Mobius inversion formula we have derived before for:
\(f(n)=\sum_{d|n}g(d),g(n)=\sum_{d|n}f(d)\times\mu(\frac n d)\)
Specific derivation can refer to my previous one blog .
And before we derive the Mobius inversion of this formula, he had received another equally important equation:
\(\sum_{d|n}\mu(d)=[n=1]\)
That is, \ (\ * 1 MU = \ Epsilon \) .
This equation dim it?
We convert it to a little bit, so that \ (the n-= gcd (i, J) \) , this is the case, the equation becomes:
\(\sum_{d|gcd(i,j)}\mu(d)=[gcd(i,j)=1]\)
And we can exchange (\ Sigma \) \ to achieve some similar location \ (gcd (i, j) = 1 \) to solve the equation.
Example 1:
求:\(\sum_{i=1}^n\sum_{j=1}^m[gcd(i,j)=1]\) 。
This is a specific application of the formulas I said above it, with the above formula, this problem is very simple matter.

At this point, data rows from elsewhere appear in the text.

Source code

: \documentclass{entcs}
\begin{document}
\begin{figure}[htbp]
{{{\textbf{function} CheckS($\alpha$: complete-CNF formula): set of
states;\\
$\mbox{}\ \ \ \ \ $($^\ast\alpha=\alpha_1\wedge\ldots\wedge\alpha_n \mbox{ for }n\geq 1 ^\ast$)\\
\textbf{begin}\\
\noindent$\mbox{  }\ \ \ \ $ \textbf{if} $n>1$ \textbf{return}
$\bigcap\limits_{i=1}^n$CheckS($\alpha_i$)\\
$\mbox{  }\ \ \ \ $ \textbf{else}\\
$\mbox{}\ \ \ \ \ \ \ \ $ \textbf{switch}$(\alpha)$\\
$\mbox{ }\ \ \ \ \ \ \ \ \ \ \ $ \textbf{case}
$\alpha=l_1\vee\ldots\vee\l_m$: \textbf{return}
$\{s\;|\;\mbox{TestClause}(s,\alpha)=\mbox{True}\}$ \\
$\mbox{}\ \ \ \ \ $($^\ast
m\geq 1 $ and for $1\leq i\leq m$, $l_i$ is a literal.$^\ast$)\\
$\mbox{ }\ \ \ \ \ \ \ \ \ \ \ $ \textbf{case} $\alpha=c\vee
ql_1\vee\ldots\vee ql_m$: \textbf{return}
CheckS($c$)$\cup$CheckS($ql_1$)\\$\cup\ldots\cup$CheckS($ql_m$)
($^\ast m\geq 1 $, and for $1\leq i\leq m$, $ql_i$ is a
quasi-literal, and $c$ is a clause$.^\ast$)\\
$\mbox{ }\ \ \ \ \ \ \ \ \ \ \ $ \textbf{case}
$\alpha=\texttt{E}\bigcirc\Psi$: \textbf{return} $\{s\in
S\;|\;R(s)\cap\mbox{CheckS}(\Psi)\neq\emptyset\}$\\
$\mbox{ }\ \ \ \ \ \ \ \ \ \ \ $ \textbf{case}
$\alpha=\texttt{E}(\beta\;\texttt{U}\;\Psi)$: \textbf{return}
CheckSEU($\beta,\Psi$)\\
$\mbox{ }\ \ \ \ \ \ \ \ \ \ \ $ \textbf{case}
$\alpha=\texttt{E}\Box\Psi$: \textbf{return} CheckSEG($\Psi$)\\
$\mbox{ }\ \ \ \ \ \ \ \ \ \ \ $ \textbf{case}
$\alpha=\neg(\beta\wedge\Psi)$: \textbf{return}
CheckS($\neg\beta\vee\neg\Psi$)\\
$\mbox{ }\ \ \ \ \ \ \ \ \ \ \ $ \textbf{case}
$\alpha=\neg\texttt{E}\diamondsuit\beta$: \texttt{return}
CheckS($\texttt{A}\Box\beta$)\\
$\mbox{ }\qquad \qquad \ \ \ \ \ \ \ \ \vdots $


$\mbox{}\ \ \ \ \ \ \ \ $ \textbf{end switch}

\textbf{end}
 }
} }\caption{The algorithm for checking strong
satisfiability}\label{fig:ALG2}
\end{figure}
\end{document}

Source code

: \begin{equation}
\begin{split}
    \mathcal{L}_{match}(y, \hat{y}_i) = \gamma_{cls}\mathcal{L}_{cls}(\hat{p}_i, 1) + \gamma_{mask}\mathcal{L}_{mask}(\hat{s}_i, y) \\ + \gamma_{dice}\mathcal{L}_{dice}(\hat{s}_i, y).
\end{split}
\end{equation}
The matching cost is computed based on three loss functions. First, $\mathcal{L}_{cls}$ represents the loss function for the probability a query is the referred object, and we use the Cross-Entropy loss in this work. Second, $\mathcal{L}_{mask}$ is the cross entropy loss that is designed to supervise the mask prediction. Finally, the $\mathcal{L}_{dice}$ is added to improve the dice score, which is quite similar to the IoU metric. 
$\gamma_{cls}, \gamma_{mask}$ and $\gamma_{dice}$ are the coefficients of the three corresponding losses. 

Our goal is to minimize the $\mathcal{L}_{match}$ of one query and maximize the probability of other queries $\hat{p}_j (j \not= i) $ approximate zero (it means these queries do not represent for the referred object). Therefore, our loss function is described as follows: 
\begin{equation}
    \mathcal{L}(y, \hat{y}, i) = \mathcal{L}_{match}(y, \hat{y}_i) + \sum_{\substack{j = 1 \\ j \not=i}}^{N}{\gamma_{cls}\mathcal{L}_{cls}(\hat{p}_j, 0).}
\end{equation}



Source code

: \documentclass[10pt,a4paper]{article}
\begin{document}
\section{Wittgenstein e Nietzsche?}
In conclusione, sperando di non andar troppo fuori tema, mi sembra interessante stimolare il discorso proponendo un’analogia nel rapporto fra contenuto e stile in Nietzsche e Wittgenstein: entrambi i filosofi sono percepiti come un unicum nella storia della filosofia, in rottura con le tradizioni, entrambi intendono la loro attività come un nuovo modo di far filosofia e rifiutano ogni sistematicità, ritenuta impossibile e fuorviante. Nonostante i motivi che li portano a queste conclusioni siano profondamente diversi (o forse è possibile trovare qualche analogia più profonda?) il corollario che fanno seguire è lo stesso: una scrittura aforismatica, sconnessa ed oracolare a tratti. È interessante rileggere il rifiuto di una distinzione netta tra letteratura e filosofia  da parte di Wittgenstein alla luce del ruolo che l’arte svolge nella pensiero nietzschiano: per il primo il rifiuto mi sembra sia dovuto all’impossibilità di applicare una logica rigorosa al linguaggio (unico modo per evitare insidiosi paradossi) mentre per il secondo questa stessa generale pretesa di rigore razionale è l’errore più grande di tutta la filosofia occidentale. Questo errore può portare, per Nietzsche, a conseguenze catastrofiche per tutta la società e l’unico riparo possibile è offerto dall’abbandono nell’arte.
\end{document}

\(\ \ \ \ \sum_{i=1}^n\sum_{j=1}^{m}[gcd(i,j)=1]\)
\(=\sum_{i=1}^n\sum_{i=1}^m\sum_{d|gcd(i,j)}\mu(d)\)
\(=\sum_{d=1}^n\mu(d)\sum_{i=1}^{\lfloor\frac n d\rfloor}\sum_{j=1}^{\lfloor\frac m d\rfloor}\)
\(=\sum_{d=1}^n\mu(d)\times\lfloor\frac n d\rfloor\times\lfloor\frac m d\rfloor\)
Then it may be (O (\ sqrt {n} ) \) \ solved in time.
Because Example 1, the code is posted, when the demonstration:
#include<bits/stdc++.h>
#define ll long long
const int N=10000000;
int mu[N+5],vis[N+5],sum[N+5],p[N+5];
ll ans;
int n,m,q;
using namespace std;
void sieve(){
mu[1]=vis[1]=1;
for(int i=2;i<=N;i++){
if (!vis[i]) p[++p[0]]=i,mu[i]=-1;
for (int j=1;j<=p[0]&&i*p[j]<=N;j++){
vis[i*p[j]]=1;
if (i%p[j]==0){
mu[i*p[j]]=0;
break;
}
mu[i*p[j]]=-mu[i];
}
}
for (int i=1;i<=N;i++)
mu[i]+=mu[i-1];
}
int main(){
sieve();
scanf("%d",&q);
while (q--){
scanf("%d%d",&n,&m);
if (n>m) swap(n,m);
ans=0;
for (int l=1,r;l<=n;l=r+1){
r=min(n/(n/l),m/(m/l));
ans+=1ll*(mu[r]-mu[l-1])*(n/l)*(m/l);
}
printf("%lld\n",ans);
}
return 0;
}
Example 2:
求:\(\sum_{i=1}^n\sum_{j=1}^m[gcd(i,j)=k]\) 。
In fact, here only need a simple transformation:
\(\ \ \ \ \sum_{i=1}^n\sum_{j=1}^m[gcd(i,j)=k]\)
\(=\sum_{i=1}^{\lfloor\frac n d\rfloor}\sum_{j=1}^{\lfloor\frac m d\rfloor}[gcd(i,j)=1]\)
Then the same as above it.
Example 3:
求:\(\sum_{i=1}^n\sum_{j=1}^mi\times j\times[gcd(i,j)=k]\)
This and the above, it is no big difference, here \ (i, j \) is only a by-product, as long as we shift \ (\ Sigma \) when not forget to \ (i, j \) impact of items generated that is can.
\(\ \ \ \ \sum_{i=1}^n\sum_{j=1}^mi\times j\times[gcd(i,j)=k]\)
\(=\sum_{i=1}^{\lfloor\frac n d\rfloor}\sum_{j=1}^{\lfloor\frac m d\rfloor}i\times j\times k^2\times[gcd(i,j)=1]\)
\(=k^2\times\sum_{d=1}^{\lfloor\frac n d\rfloor}\mu(d)\times\sum_{i=1}^{\lfloor\frac n d\rfloor}i\times\sum_{j=1}^{\lfloor\frac m d\rfloor}j\)
Decree \ (sum [n] = \ sum_ {i = 1} ^ ni \) .
\(=k^2\times\sum_{d=1}^{\lfloor\frac n d\rfloor}\mu(d)\times sum[\lfloor\frac n d\rfloor]\times sum[\lfloor\frac m d\rfloor]\)
\ (O (\ sqrt {n }) \) Solution to.
To so much of it, and the rest, there are many, after all, Mobius inversion profound, after the write.